だって、面白いじゃない! テーマとかはどうでもいいんです。その人らしさが出ているところに興味が湧きました。

── なるほど! 上田さんはもちろん、自分の感じたことをその人なりにつづっているからこそ惹かれる部分があると思います。最後に、好きなことや思ったことを自分なりに書いている人たちに、糸井さんからメッセージをお願いします。

表現しよう、と思わなくてもいいんじゃないかな。書きたいから書いているわけで、誰かに頼まれているわけでもないからね。僕は約束しちゃったから書いているだけなので(笑)。

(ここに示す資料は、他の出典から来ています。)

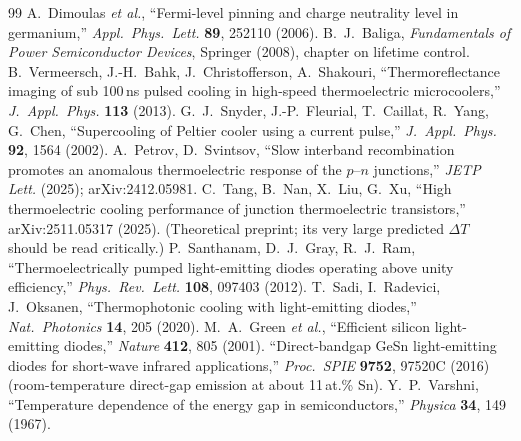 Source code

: \documentclass[11pt,a4paper]{article}
\begin{document}
\begin{thebibliography}{99}
 A.~Dimoulas \emph{et al.}, ``Fermi-level pinning and charge neutrality level in germanium,'' \emph{Appl.\ Phys.\ Lett.} \textbf{89}, 252110 (2006).
 B.~J.~Baliga, \emph{Fundamentals of Power Semiconductor Devices}, Springer (2008), chapter on lifetime control.
 B.~Vermeersch, J.-H.~Bahk, J.~Christofferson, A.~Shakouri, ``Thermoreflectance imaging of sub 100\,ns pulsed cooling in high-speed thermoelectric microcoolers,'' \emph{J.\ Appl.\ Phys.} \textbf{113} (2013).
 G.~J.~Snyder, J.-P.~Fleurial, T.~Caillat, R.~Yang, G.~Chen, ``Supercooling of Peltier cooler using a current pulse,'' \emph{J.\ Appl.\ Phys.} \textbf{92}, 1564 (2002).
 A.~Petrov, D.~Svintsov, ``Slow interband recombination promotes an anomalous thermoelectric response of the $p$--$n$ junctions,'' \emph{JETP Lett.} (2025); arXiv:2412.05981.
 C.~Tang, B.~Nan, X.~Liu, G.~Xu, ``High thermoelectric cooling performance of junction thermoelectric transistors,'' arXiv:2511.05317 (2025). (Theoretical preprint; its very large predicted $\Delta T$ should be read critically.)
 P.~Santhanam, D.~J.~Gray, R.~J.~Ram, ``Thermoelectrically pumped light-emitting diodes operating above unity efficiency,'' \emph{Phys.\ Rev.\ Lett.} \textbf{108}, 097403 (2012).
 T.~Sadi, I.~Radevici, J.~Oksanen, ``Thermophotonic cooling with light-emitting diodes,'' \emph{Nat.\ Photonics} \textbf{14}, 205 (2020).
 M.~A.~Green \emph{et al.}, ``Efficient silicon light-emitting diodes,'' \emph{Nature} \textbf{412}, 805 (2001).
 ``Direct-bandgap GeSn light-emitting diodes for short-wave infrared applications,'' \emph{Proc.\ SPIE} \textbf{9752}, 97520C (2016) (room-temperature direct-gap emission at about 11\,at.\% Sn).
 Y.~P.~Varshni, ``Temperature dependence of the energy gap in semiconductors,'' \emph{Physica} \textbf{34}, 149 (1967).
\end{thebibliography}
\end{document}
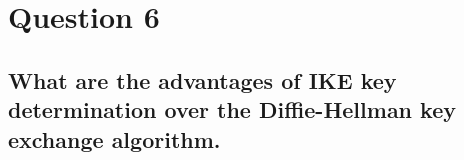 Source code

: \documentclass{report}
\begin{document}
	\section{Question 6}
	\startsection
		\renewcommand{\thesubsection}{\thesection.\Alph{subsection}}
		\subsection{What are the advantages of IKE key determination over the Diffie-Hellman key exchange algorithm.}
		\startsubsection
		\closesection
	\closesection
\end{document}
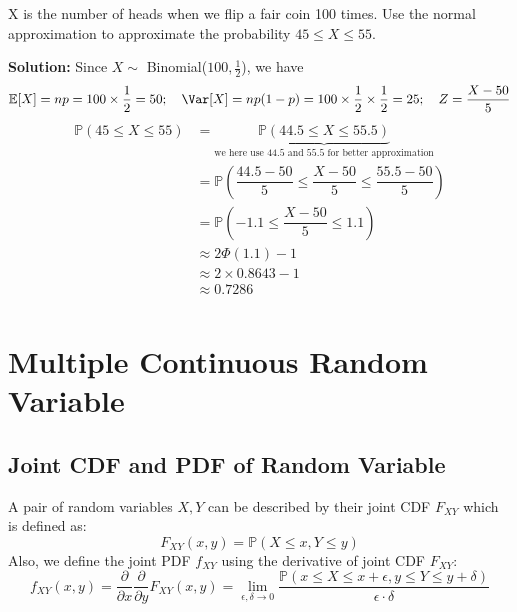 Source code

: \begin{eg}
    X is the number of heads when we flip a fair coin 100 times. Use the normal approximation to approximate the probability \(45 \leq X \leq 55\). 

    \textbf{Solution:} 
    Since \(X \sim\) Binomial(\(100, \frac{1}{2}\)), we have 
    \[
        \mathbb{E}[X] = np = 100 \times \dfrac{1}{2} = 50;\quad \Var[X] = np(1 - p) = 100 \times \dfrac{1}{2} \times \dfrac{1}{2} = 25;\quad Z = \dfrac{X - 50}{5}
    \]
    \[
    \begin{aligned}
        \mathbb{P}(45 \leq X \leq 55) &= \underbrace{\mathbb{P}(44.5 \leq X \leq 55.5)}_{\text{we here use 44.5 and 55.5 for better approximation}} \\
        &= \mathbb{P}(\dfrac{44.5 - 50}{5} \leq \dfrac{X - 50}{5} \leq \dfrac{55.5 - 50}{5}) \\
         &= \mathbb{P}(-1.1 \leq \dfrac{X - 50}{5} \leq 1.1) \\
         &\approx 2\varPhi (1.1) - 1 \\
         &\approx 2 \times 0.8643 - 1 \\
         &\approx 0.7286 \\
    \end{aligned}
    \]
\end{eg}

\section{Multiple Continuous Random Variable}

\subsection{Joint CDF and PDF of Random Variable}
\begin{definition}
    A pair of random variables \(X, Y\) can be described by their joint CDF \(F_{XY}\) which is defined as:
    \[
        F_{XY}(x, y) = \mathbb{P}(X \leq x, Y \leq y)
    \]
    Also, we define the joint PDF \(f_{XY}\) using the derivative of joint CDF \(F_{XY}\): 
    \[
        f_{XY}(x, y) = \frac{\partial}{\partial x} \frac{\partial}{\partial y} F_{XY}(x, y) = \lim_{\epsilon, \delta \to 0} \dfrac{\mathbb{P}(x \leq X \leq x + \epsilon, y \leq Y \leq y + \delta)}{\epsilon \cdot \delta} 
    \] 
\end{definition}

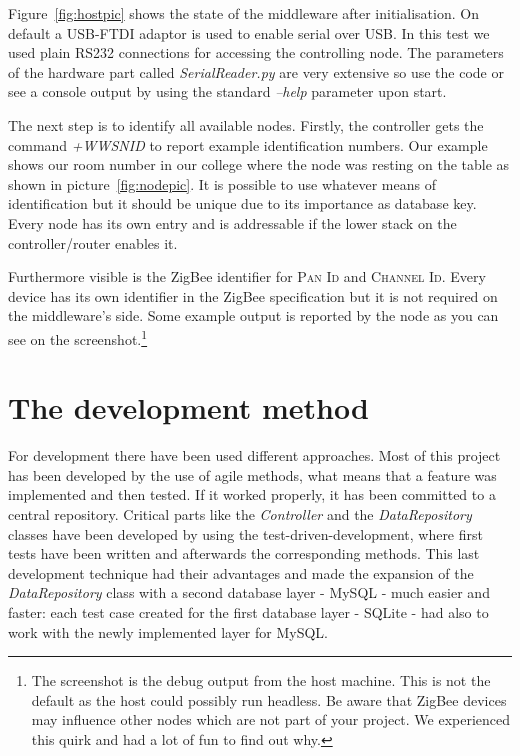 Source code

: Figure~\ref{fig:hostpic} shows the state of the middleware after initialisation. On default a USB-FTDI adaptor is used to enable serial over USB.
In this test we used plain RS232 connections for accessing the controlling node. The parameters of the hardware part called \textit{SerialReader.py}
are very extensive so use the code or see a console output by using the standard \textit{--help} parameter upon start.

The next step is to identify all available nodes. Firstly, the controller gets the command \textit{+WWSNID} to report example identification numbers.
Our example shows our room number in our college where the node was resting on the table as shown in picture~\ref{fig:nodepic}. It is possible 
to use whatever means of identification but it should be unique due to its importance as database key. Every node has its own 
entry and is addressable if the lower stack on the controller/router enables it.

Furthermore visible is the ZigBee identifier for \textsc{Pan Id} and \textsc{Channel Id}. Every device has its own identifier in the ZigBee specification
but it is not required on the middleware's side. Some example output is reported by the node as you can see on the screenshot.\footnote{The screenshot
    is the debug output from the host machine. This is not the default as the host could possibly run headless. Be aware that ZigBee devices may influence
other nodes which are not part of your project. We experienced this quirk and had a lot of fun to find out why.}

\newpage
\section{The development method}

For development there have been used different approaches. Most of this project has been developed by the use of agile methods, 
what means that a feature was implemented and then tested. If it worked properly, it has been committed to a central repository. 
Critical parts like the \textit{Controller} and the \textit{DataRepository} classes have been developed by using the test-driven-development, 
where first tests have been written and afterwards the corresponding methods. This last development technique had their advantages and made 
the expansion of the \textit{DataRepository} class with a second database layer - MySQL - much easier and faster: each test case 
created for the first database layer - SQLite - had also to work with the newly implemented layer for MySQL.

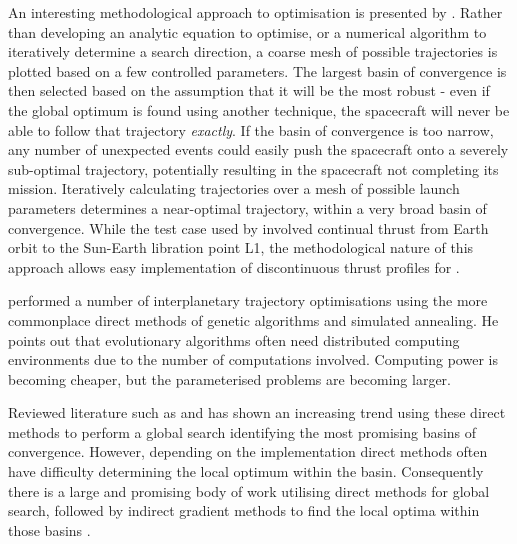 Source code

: An interesting methodological approach to optimisation is presented by \textcite{Jackson2008}. Rather than developing an analytic equation to optimise, or a numerical algorithm to iteratively determine a search direction, a coarse mesh of possible trajectories is plotted based on a few controlled parameters. The largest basin of convergence is then selected based on the assumption that it will be the most robust - even if the global optimum is found using another technique, the spacecraft will never be able to follow that trajectory \emph{exactly}. If the basin of convergence is too narrow, any number of unexpected events could easily push the spacecraft onto a severely sub-optimal trajectory, potentially resulting in the spacecraft not completing its mission. Iteratively calculating trajectories over a mesh of possible launch parameters determines a near-optimal trajectory, within a very broad basin of convergence. While the test case used by \textcite{Jackson2008} involved continual thrust from Earth orbit to the Sun-Earth libration point L1, the methodological nature of this approach allows easy implementation of discontinuous thrust profiles for \BW.%

\textcite{Lee2005} performed a number of interplanetary trajectory optimisations using the more commonplace direct methods of genetic algorithms and simulated annealing. He points out that evolutionary algorithms often need distributed computing environments due to the number of computations involved. Computing power is becoming cheaper, but the parameterised problems are becoming larger. 

Reviewed literature such as \textcite{Dachwald2005} and \textcite{Jackson2008} has shown an increasing trend using these direct methods to perform a global search identifying the most promising basins of convergence. However, depending on the implementation direct methods often have difficulty determining the local optimum within the basin. 
Consequently there is a large and promising body of work utilising direct methods for global search, followed by indirect gradient methods to find the local optima within those basins \parencite{Stryck1992, Kluever1995, Vasile2009, Yam2011}.


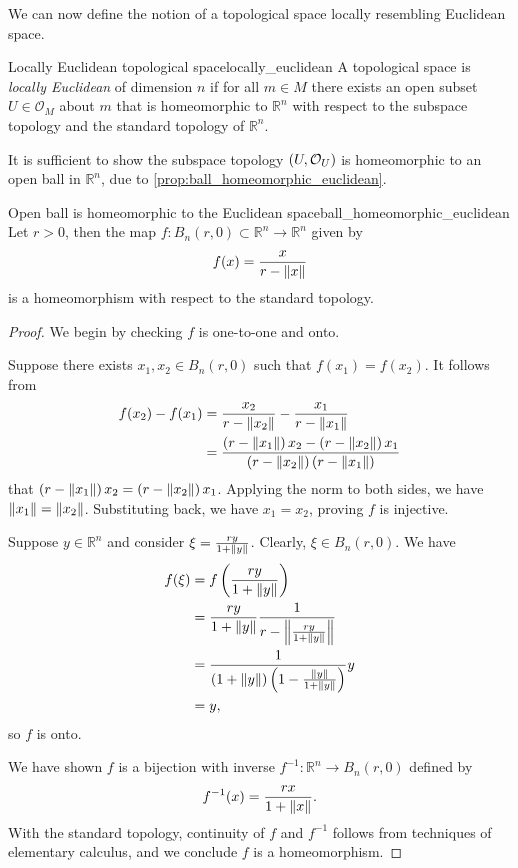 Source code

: We can now define the notion of a topological space locally resembling Euclidean space.
\begin{definition}{Locally Euclidean topological space}{locally_euclidean}
    A topological space  is \emph{locally Euclidean} of dimension \(n\) if for all \(m \in M\) there exists an open subset \(U \in \mathcal{O}_M\) about \(m\) that is homeomorphic to \(\mathbb{R}^n\) with respect to the subspace topology and the standard topology of \(\mathbb{R}^n\).
\end{definition}
It is sufficient to show the subspace topology \(\topology{U}\) is homeomorphic to an open ball in \(\mathbb{R}^n\), due to \cref{prop:ball_homeomorphic_euclidean}.
\begin{proposition}{Open ball is homeomorphic to the Euclidean space}{ball_homeomorphic_euclidean}
    Let \(r > 0\), then the map \(f : B_n(r, 0)\subset\mathbb{R}^n\to\mathbb{R}^n\) given by
    \[f(x) = \frac{x}{r - \norm{x}}\]
    is a homeomorphism with respect to the standard topology.
\end{proposition}
\begin{proof}
    We begin by checking \(f\) is one-to-one and onto.

    Suppose there exists \(x_1, x_2 \in B_n(r, 0)\) such that \(f(x_1) = f(x_2)\). It follows from
    \begin{align*}
        f(x_2) - f(x_1) &= \frac{x_2}{r - \norm{x_2}} - \frac{x_1}{r - \norm{x_1}}\\
                        &= \frac{\left(r - \norm{x_1}\right)x_2 - \left(r - \norm{x_2}\right)x_1}{\left(r - \norm{x_2}\right)\left(r - \norm{x_1}\right)}
    \end{align*}
    that \(\left(r - \norm{x_1}\right)x_2 = \left(r - \norm{x_2}\right)x_1\). Applying the norm to both sides, we have \(\norm{x_1} = \norm{x_2}\). Substituting back, we have \(x_1 = x_2\), proving \(f\) is injective.

    Suppose \(y \in \mathbb{R}^n\) and consider \(\xi = \frac{ry}{1 + \norm{y}}\). Clearly, \(\xi \in B_n(r,0)\). We have
    \begin{align*}
        f(\xi) &= f\left(\frac{ry}{1 + \norm{y}}\right)\\
               &= \frac{ry}{1 + \norm{y}} \frac{1}{r - \norm*{\frac{ry}{1 + \norm{y}}}}\\
               &= \frac{1}{\left(1 + \norm{y}\right)\left(1 - \frac{\norm{y}}{1 + \norm{y}}\right)} y\\
               &= y,
    \end{align*}
    so \(f\) is onto.

    We have shown \(f\) is a bijection with inverse \(f^{-1} : \mathbb{R}^n \to B_n(r, 0)\) defined by
    \begin{equation}
        f^{-1}(x) = \frac{rx}{1 + \norm{x}}.
    \end{equation}
    With the standard topology, continuity of \(f\) and \(f^{-1}\) follows from techniques of elementary calculus, and we conclude \(f\) is a homeomorphism.
\end{proof}
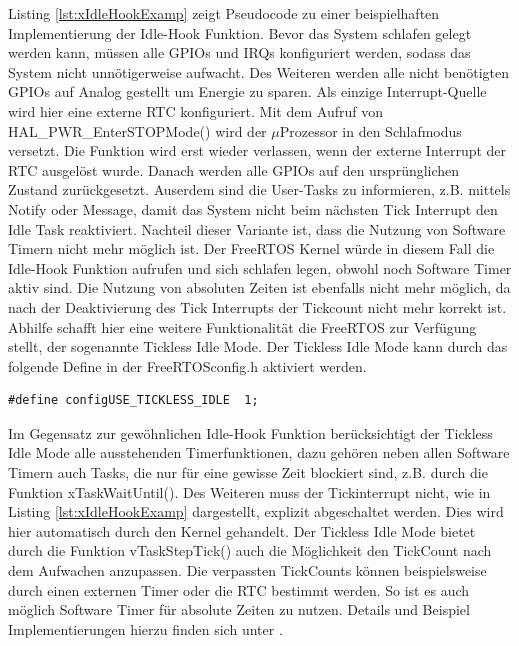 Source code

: Listing \ref{lst:xIdleHookExamp} zeigt Pseudocode zu einer beispielhaften Implementierung der Idle-Hook Funktion. Bevor das System schlafen gelegt werden kann, müssen alle GPIOs und IRQs konfiguriert werden, sodass das System nicht unnötigerweise aufwacht. Des Weiteren werden alle nicht benötigten GPIOs auf Analog gestellt um Energie zu sparen. Als einzige Interrupt-Quelle wird hier eine externe RTC konfiguriert. Mit dem Aufruf von HAL\_PWR\_EnterSTOPMode() wird der $\mu$\-Pro\-zesso\-r in den Schlafmodus versetzt. Die Funktion wird erst wieder verlassen, wenn der externe Interrupt der RTC ausgelöst wurde. Danach werden alle GPIOs auf den ursprünglichen Zustand zurückgesetzt. Auserdem sind die User-Tasks zu informieren, z.B. mittels Notify oder Message, damit das System nicht beim nächsten Tick Interrupt den Idle Task reaktiviert. Nachteil dieser Variante ist, dass die Nutzung von Software Timern nicht mehr möglich ist. Der FreeRTOS Kernel würde in diesem Fall die Idle-Hook Funktion aufrufen und sich schlafen legen, obwohl noch Software Timer aktiv sind. Die Nutzung von absoluten Zeiten ist ebenfalls nicht mehr möglich, da nach der Deaktivierung des Tick Interrupts der Tickcount nicht mehr korrekt ist. Abhilfe schafft hier eine weitere Funktionalität die FreeRTOS zur Verfügung stellt, der sogenannte Tickless Idle Mode. Der Tickless Idle Mode kann durch das folgende Define in der FreeRTOSconfig.h aktiviert werden.  
\begin{lstlisting}[label=lst:defineTicklessIdle, numbers = none]
#define configUSE_TICKLESS_IDLE  1; 
\end{lstlisting}
Im Gegensatz zur gewöhnlichen Idle-Hook Funktion be\-rück\-sich\-tigt der Tickless Idle Mode alle ausstehenden Timerfunktionen, dazu gehören neben allen Software Timern auch Tasks, die nur für eine gewisse Zeit blockiert sind, z.B. durch die Funktion xTaskWaitUntil(). Des Weiteren muss der Tickinterrupt nicht, wie in Listing \ref{lst:xIdleHookExamp} dargestellt, explizit abgeschaltet werden. Dies wird hier automatisch durch den Kernel gehandelt. Der Tickless Idle Mode bietet durch die Funktion vTaskStepTick() auch die Möglichkeit den TickCount nach dem Aufwachen anzupassen. Die verpassten TickCounts können beispielsweise durch einen externen Timer oder die RTC bestimmt werden. So ist es auch möglich Software Timer für absolute Zeiten zu nutzen. Details und Beispiel Implementierungen hierzu finden sich unter \cite{FreeRtosAdvanced}.  


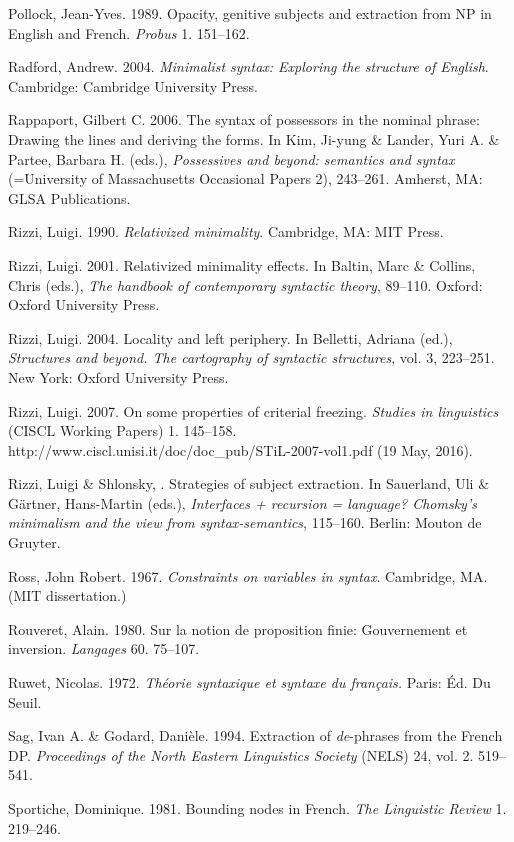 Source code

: \documentclass[output=paper]{langsci/langscibook}
\begin{document}
Pollock, Jean-Yves. 1989. Opacity, genitive subjects and extraction from NP in English and French. \textit{Probus} 1. 151–162.

Radford, Andrew. 2004. \textit{Minimalist syntax: Exploring the structure of English}. Cambridge: Cambridge University Press.

Rappaport, Gilbert C. 2006. The syntax of possessors in the nominal phrase: Drawing the lines and deriving the forms. In Kim, Ji-yung \& Lander, Yuri A. \& Partee, Barbara H. (eds.), \textit{Possessives and beyond: semantics and syntax} (=University of Massachusetts Occasional Papers 2), 243–261. Amherst, MA: GLSA Publications.

Rizzi, Luigi. 1990. \textit{Relativized minimality}. Cambridge, MA: MIT Press.

Rizzi, Luigi. 2001. Relativized minimality effects. In Baltin, Marc \& Collins, Chris (eds.), \textit{The handbook of contemporary syntactic theory}, 89–110. Oxford: Oxford University Press.

Rizzi, Luigi. 2004. Locality and left periphery. In Belletti, Adriana (ed.), \textit{Structures and beyond. The cartography of syntactic structures}, vol. 3, 223–251. New York: Oxford University Press.

Rizzi, Luigi. 2007. On some properties of criterial freezing. \textit{Studies in linguistics} (CISCL Working Papers) 1. 145–158. http://www.ciscl.unisi.it/doc/doc\_pub/STiL-2007-vol1.pdf (19 May, 2016).

Rizzi, Luigi \& Shlonsky, \citealt{Ur2007}. Strategies of subject extraction. In Sauerland, Uli \& Gärtner, Hans-Martin (eds.), \textit{Interfaces + recursion = language? Chomsky’s minimalism and the view from syntax-semantics}, 115–160. Berlin: Mouton de Gruyter.

Ross, John Robert. 1967. \textit{Constraints on variables in syntax}. Cambridge, MA. (MIT dissertation.)

Rouveret, Alain. 1980. Sur la notion de proposition finie: Gouvernement et inversion. \textit{Langages} 60. 75–107.

Ruwet, Nicolas. 1972. \textit{Théorie syntaxique et syntaxe du français.} Paris: Éd. Du Seuil.

Sag, Ivan A. \& Godard, Danièle. 1994. Extraction of \textit{de}{}-phrases from the French DP. \textit{Proceedings of the North Eastern Linguistics Society} (NELS) 24, vol. 2. 519–541.

Sportiche, Dominique. 1981. Bounding nodes in French. \textit{The Linguistic Review} 1. 219–246.
\end{document}
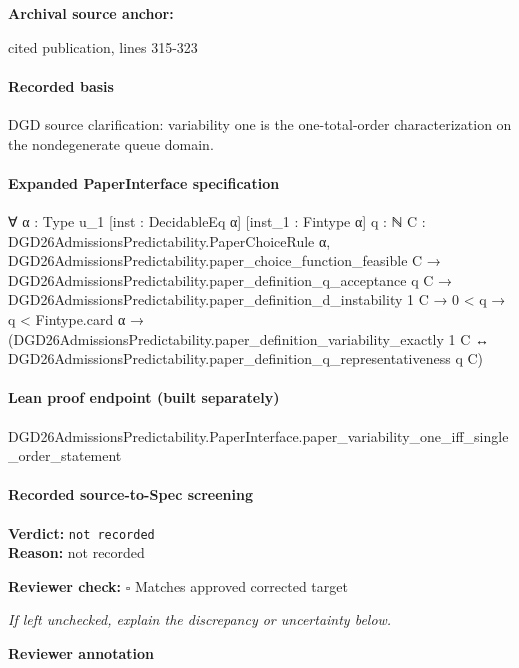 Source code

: \documentclass[10pt]{article}
\newcommand{\reviewerbox}{%
  \par\noindent\fbox{\parbox{0.96\linewidth}{\rule{0pt}{0.38in}}}\par
}
\newcommand{\reviewmatch}[1]{%
  \par\noindent\textbf{Reviewer check:} $\square$\; #1\par
  \noindent\emph{If left unchecked, explain the discrepancy or uncertainty below.}\par
}
\begin{document}
\textbf{Archival source anchor:} {\footnotesize\raggedright cited publication, lines 315-\allowbreak{}323\par}
\paragraph{Recorded basis}
DGD source clarification:\allowbreak{} variability one is the one-\allowbreak{}total-\allowbreak{}order characterization on the nondegenerate queue domain.\allowbreak{}
\paragraph{Expanded PaperInterface specification}
\begin{ReviewVerbatim}
∀ {α : Type u_1} [inst : DecidableEq α] [inst_1 : Fintype α] {q : ℕ}
  {C : DGD26AdmissionsPredictability.PaperChoiceRule α},
  DGD26AdmissionsPredictability.paper_choice_function_feasible C →
    DGD26AdmissionsPredictability.paper_definition_q_acceptance q C →
      DGD26AdmissionsPredictability.paper_definition_d_instability 1 C →
        0 < q →
          q < Fintype.card α →
            (DGD26AdmissionsPredictability.paper_definition_variability_exactly 1 C ↔
              DGD26AdmissionsPredictability.paper_definition_q_representativeness q C)
\end{ReviewVerbatim}

\paragraph{Lean proof endpoint (built separately)}\begin{ReviewVerbatim}
DGD26AdmissionsPredictability.PaperInterface.paper_variability_one_iff_single_order_statement
\end{ReviewVerbatim}

\paragraph{Recorded source-to-Spec screening}
\textbf{Verdict:} \texttt{not recorded}
\\
\textbf{Reason:} not recorded
\reviewmatch{Matches approved corrected target}
\noindent\textbf{Reviewer annotation}\par
\reviewerbox
\end{document}
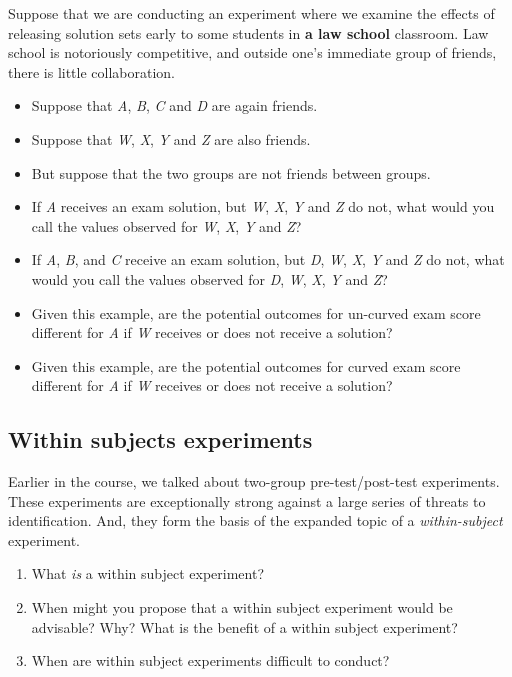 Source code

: \documentclass[
]{article}
\providecommand{\tightlist}{%
  \setlength{\itemsep}{0pt}\setlength{\parskip}{0pt}}
\theoremstyle{definition}
\theoremstyle{definition}
\theoremstyle{definition}
\theoremstyle{definition}
\theoremstyle{remark}
\begin{document}
Suppose that we are conducting an experiment where we examine the effects of releasing solution sets early to some students in \textbf{a law school} classroom. Law school is notoriously competitive, and outside one's immediate group of friends, there is little collaboration.

\begin{itemize}
\item
  Suppose that \emph{A}, \emph{B}, \emph{C} and \emph{D} are again friends.
\item
  Suppose that \emph{W}, \emph{X}, \emph{Y} and \emph{Z} are also friends.
\item
  But suppose that the two groups are not friends between groups.
\item
  If \emph{A} receives an exam solution, but \emph{W}, \emph{X}, \emph{Y} and \emph{Z} do not, what would you call the values observed for \emph{W}, \emph{X}, \emph{Y} and \emph{Z}?
\item
  If \emph{A}, \emph{B}, and \emph{C} receive an exam solution, but \emph{D}, \emph{W}, \emph{X}, \emph{Y} and \emph{Z} do not, what would you call the values observed for \emph{D}, \emph{W}, \emph{X}, \emph{Y} and \emph{Z}?
\item
  Given this example, are the potential outcomes for un-curved exam score different for \emph{A} if \emph{W} receives or does not receive a solution?
\item
  Given this example, are the potential outcomes for curved exam score different for \emph{A} if \emph{W} receives or does not receive a solution?
\end{itemize}

\subsection{Within subjects experiments}\label{within-subjects-experiments}

Earlier in the course, we talked about two-group pre-test/post-test experiments. These experiments are exceptionally strong against a large series of threats to identification. And, they form the basis of the expanded topic of a \emph{within-subject} experiment.

\begin{enumerate}
\def\labelenumi{\arabic{enumi}.}
\tightlist
\item
  What \emph{is} a within subject experiment?
\item
  When might you propose that a within subject experiment would be advisable? Why? What is the benefit of a within subject experiment?
\item
  When are within subject experiments difficult to conduct?
\end{enumerate}
\end{document}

「何食べようかなあ」というのと同じように「何書こうかなあ」となると思うので、書きたくなかったらやめてもいい。書くと人が自分に注目してくれてうれしいというのであれば、それはそれで理由だから、好きにやっていいと思います。表現しにくい世の中かもしれませんが、趣味で書いているなら、いつやめてもいい。気楽な気持ちで、書きたくなったら書いて、やめたくなったらやめる。どっちを選んでもいいと思います。

── ありがとうございました!


最後に、糸井さんのおすすめの「ほぼ日手帳2018」だという、ザ・ビートルズをテーマにした「IN MY LIFE」を見せてもらいました。こちらの手帳カバーを含めた「ほぼ日手帳2018」の京都での内覧会の様子も、週刊はてなブログで紹介しています。ぜひご覧ください。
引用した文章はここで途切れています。